Friday 14 June 2019

The ATM

In June 2019, the Association of Teachers of Mathematics (ATM) published the Algebradabra! blog as an A5, spiral-bound book. It can be purchased from the ATM website and costs £12 for members of ATM, £16 for non-members. The book comes with a high-definition pdf file of SLIDES showing all the tasks from the book, along with a link for downloading a set of QuickTime movies that support some of the tasks. 


The ATM was established in the UK in 1952 to encourage the teaching and learning of mathematics.
It is a registered charity and has a membership of approximately 3000 individual teachers and other maths educators, as well as schools and other institutions.

The Association offers a number of CDP opportunities that include the annual conference, local branch meetings and regional one-day events. Its journal, Mathematics Teaching, is published five times a year, with articles which reflect on the practice of teaching mathematics from the Foundation Stage to Higher and Further Education.

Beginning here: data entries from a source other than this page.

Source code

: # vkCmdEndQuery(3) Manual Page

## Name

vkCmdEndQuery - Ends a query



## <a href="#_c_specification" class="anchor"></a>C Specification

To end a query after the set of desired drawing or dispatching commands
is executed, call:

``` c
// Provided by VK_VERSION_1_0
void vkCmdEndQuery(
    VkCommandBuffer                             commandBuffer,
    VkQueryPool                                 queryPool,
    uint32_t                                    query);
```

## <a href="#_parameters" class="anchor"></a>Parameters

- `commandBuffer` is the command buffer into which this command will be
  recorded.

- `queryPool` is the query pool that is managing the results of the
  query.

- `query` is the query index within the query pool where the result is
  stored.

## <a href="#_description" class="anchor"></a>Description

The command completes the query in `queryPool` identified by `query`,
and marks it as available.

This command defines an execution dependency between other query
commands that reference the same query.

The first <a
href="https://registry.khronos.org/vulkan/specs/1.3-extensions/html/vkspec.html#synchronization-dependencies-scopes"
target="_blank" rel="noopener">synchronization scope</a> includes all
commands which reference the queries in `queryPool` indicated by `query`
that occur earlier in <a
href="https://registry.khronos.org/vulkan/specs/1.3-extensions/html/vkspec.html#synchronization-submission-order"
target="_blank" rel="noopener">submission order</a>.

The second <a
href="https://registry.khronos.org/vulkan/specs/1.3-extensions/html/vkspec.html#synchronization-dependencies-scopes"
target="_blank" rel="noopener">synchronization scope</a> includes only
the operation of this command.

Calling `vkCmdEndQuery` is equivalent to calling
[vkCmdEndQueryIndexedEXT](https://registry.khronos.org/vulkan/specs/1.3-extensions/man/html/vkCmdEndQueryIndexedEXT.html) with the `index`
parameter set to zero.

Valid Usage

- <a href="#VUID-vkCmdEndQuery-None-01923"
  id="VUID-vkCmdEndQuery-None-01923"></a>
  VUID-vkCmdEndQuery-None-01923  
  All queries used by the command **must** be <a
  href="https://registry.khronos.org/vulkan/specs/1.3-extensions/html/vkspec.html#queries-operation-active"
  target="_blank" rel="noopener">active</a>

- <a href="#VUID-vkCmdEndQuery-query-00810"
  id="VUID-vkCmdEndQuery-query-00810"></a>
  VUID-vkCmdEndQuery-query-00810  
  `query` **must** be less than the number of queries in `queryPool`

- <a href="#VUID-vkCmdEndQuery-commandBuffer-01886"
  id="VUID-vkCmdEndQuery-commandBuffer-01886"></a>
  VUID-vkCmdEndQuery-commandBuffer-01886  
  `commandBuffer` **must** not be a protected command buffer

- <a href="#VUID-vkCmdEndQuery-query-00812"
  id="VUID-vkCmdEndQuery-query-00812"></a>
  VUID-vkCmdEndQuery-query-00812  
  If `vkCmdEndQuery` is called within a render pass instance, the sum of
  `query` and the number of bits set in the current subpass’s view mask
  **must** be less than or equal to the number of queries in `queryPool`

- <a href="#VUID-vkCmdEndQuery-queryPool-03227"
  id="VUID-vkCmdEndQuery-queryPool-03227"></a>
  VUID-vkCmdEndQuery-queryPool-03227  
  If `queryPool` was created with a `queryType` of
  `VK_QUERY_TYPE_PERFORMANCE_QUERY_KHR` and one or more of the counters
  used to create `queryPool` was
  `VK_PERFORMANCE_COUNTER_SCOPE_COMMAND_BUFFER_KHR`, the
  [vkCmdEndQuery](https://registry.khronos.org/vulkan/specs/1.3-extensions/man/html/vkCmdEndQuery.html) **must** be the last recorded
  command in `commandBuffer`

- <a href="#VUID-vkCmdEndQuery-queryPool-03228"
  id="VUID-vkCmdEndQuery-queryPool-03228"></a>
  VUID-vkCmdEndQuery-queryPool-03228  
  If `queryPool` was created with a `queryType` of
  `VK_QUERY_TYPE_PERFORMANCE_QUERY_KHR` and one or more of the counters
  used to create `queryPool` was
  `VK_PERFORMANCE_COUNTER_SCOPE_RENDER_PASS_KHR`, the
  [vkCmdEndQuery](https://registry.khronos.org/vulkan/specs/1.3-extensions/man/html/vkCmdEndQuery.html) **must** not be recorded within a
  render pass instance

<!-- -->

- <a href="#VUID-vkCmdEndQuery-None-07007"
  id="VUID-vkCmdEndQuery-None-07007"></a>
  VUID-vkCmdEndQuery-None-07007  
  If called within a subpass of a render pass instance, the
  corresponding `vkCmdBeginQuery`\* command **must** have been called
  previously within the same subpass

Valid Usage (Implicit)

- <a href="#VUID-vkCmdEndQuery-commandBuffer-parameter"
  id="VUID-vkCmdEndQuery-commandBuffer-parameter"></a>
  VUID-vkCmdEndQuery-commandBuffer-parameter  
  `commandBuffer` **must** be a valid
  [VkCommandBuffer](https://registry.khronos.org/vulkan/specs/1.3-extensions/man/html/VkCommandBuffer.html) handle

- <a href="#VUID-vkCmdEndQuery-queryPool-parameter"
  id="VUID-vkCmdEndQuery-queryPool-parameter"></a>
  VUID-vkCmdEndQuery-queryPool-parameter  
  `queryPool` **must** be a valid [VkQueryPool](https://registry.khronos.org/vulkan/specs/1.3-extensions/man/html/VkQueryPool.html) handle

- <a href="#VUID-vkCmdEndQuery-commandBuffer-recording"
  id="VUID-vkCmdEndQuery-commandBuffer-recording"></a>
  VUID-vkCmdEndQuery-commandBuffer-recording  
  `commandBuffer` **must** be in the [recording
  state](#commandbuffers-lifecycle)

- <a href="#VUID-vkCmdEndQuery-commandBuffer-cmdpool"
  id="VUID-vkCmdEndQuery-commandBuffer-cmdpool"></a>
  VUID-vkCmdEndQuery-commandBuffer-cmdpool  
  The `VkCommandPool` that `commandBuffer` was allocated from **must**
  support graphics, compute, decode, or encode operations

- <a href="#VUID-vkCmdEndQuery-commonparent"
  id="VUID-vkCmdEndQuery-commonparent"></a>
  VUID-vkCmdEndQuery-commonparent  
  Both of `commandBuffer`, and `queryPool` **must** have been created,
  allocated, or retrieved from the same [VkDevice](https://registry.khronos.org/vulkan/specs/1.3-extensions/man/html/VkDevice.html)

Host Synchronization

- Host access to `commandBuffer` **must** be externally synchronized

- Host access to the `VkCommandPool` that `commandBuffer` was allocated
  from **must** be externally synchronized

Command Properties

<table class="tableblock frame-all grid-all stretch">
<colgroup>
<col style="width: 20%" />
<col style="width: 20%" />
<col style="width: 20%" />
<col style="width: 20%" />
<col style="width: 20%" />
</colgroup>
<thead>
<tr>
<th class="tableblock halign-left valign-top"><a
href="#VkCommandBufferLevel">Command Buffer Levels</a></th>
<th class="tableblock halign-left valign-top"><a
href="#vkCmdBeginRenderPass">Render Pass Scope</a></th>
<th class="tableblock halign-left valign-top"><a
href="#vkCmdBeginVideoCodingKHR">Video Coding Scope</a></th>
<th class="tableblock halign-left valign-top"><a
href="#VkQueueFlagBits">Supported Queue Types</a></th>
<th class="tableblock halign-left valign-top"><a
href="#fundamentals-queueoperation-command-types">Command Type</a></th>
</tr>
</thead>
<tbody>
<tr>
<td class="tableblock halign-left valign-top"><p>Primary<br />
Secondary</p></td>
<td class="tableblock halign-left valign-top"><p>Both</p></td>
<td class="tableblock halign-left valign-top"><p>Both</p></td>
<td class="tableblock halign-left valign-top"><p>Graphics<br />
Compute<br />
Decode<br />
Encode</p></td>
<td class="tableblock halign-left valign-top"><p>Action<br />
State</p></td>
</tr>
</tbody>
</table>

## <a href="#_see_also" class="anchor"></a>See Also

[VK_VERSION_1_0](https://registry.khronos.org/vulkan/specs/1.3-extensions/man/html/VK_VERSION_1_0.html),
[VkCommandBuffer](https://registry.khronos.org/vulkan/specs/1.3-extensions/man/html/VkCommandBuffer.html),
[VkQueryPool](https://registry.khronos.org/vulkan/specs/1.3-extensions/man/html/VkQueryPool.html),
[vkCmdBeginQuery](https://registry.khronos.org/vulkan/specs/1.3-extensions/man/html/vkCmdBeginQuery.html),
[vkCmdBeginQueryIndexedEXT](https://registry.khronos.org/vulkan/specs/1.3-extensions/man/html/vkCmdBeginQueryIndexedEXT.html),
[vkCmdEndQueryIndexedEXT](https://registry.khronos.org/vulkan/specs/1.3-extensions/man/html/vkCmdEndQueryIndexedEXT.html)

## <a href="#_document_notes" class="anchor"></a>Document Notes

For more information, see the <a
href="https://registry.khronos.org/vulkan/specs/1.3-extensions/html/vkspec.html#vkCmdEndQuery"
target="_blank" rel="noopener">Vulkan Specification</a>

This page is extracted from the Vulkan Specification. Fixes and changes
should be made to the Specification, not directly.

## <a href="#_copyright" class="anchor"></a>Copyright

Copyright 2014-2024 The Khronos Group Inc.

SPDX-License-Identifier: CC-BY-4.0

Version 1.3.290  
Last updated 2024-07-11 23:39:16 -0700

Contributors are encouraged to express their personal views on the teaching and learning of mathematics.

ATM also produces many other resources and publications, including now the Algebradabra book!

Wednesday 5 June 2019

The BOOK

In June 2019, an edited version of the Algebradabra! blog was published in the UK as an A5, spiral-bound, 129-page book by the Association of Teachers of Mathematics (ATM). It can be purchased from the ATM website and costs £12 for members of ATM, £16 for non-members. The book comes with a high-definition pdf file of SLIDES showing all the tasks (and other images) from the book, along with a link for downloading a set of 17 QuickTime movies that support some of the tasks. 

This is the INTRODUCTION to the book:


This book is based on a blog, Algebradabra! The blog’s aim was to provide tasks that would help lower secondary school students get a better feel for algebra - and to give teachers a fresh perspective on familiar areas of the school algebra curriculum.
The format of the blog was to post a new task at the beginning of each week, followed by a variant of the task on each of the next four weekdays, together with comments and guidance. This was a device aimed at maintaining readers’ interest in the blog which also imposed a discipline to keep writing on the author - me! The result was 20 sets of tasks, making 100 tasks in all, which were released one at a time on the blog between February and June 2018.
Each of these 100 tasks appears in this book, and we have adopted the same format as the blog, of having a ‘weekly’ set of 5 ‘daily’ tasks. However, this format should not be interpreted too literally. Not every class will have a maths lesson every day, and even if it did, it is unlikely that a teacher would want to devote at least part of each maths lesson to algebra. And many of the tasks in this book could easily be developed into a whole lesson, and many of the sets of tasks into a sequence of lessons. It is therefore up to you to determine which tasks you wish to use in the classroom (and adapt to your liking) and how much lesson time to devote to any one of them.
However, whether or not you eventually use a task or set of tasks in the classroom, we hope you will work through them yourself and that some at least will give you the pleasure and the satisfaction that can come from being challenged - and of gaining insights and a wider understanding of the nature and demands of school algebra.
Some of the ideas that have gone into this book can be traced back to my experience on the CSMS project in the 1970s, where we looked at students’ responses to a range of carefully designed written tests. The Algebra test looked at the uses of letters in generalised arithmetic, which we placed into these six categories: Letter evaluated, Letter ignored, Letter as object, Letter as specific unknown, as generalised number, as variable. 
These categories have proved useful for devising the current tasks. I have also hugely benefited from my work since 2008 on the ICCAMS project directed by Jeremy Hodgen, though I have tried hard not to duplicate activities that I helped develop there. 
The current tasks are wide-ranging, but there is perhaps a particular emphasis on the notion of variable (as opposed to specific unknown) and on generalising. This should come as no surprise in an algebra book, though these ideas are often poorly represented in school textbooks. Thus many of the tasks involve dynamic contexts and make use of graphs or focus on general structure by, for example, analysing generic patterns. I have also tried to devise tasks that can help students see the purpose and utility of algebra (to use a phrase of Janet Ainley and Dave Pratt), though this can be notoriously difficult to achieve! However, I make no claims that the content covered by the book is comprehensive. [If you sense any glaring ommissions, please let me know - if we can get to 20, there might be scope for another book!]  
The tasks vary in cognitive demand, though most should be accessible (or could be made accessible) to students at Key Stages 3 and 4. Most, it is hoped, will also engage the teacher.
Note 1: Each of the tasks in this book is also available as a slide in a pdf file (so that it can be displayed on a screen), along with a small number of QuickTime movies that have been created for some of the tasks.
Note 2: Many tasks are in several parts which, because of the nature of the original blog, appear on the same slide. On the principle that less is more (or more haste, less speed), we recommend that where practicable, these parts are displayed in the classroom one at a time, so that sufficient time is devoted to each and to avoid students wanting to rush through the parts in order to ‘complete’ the task.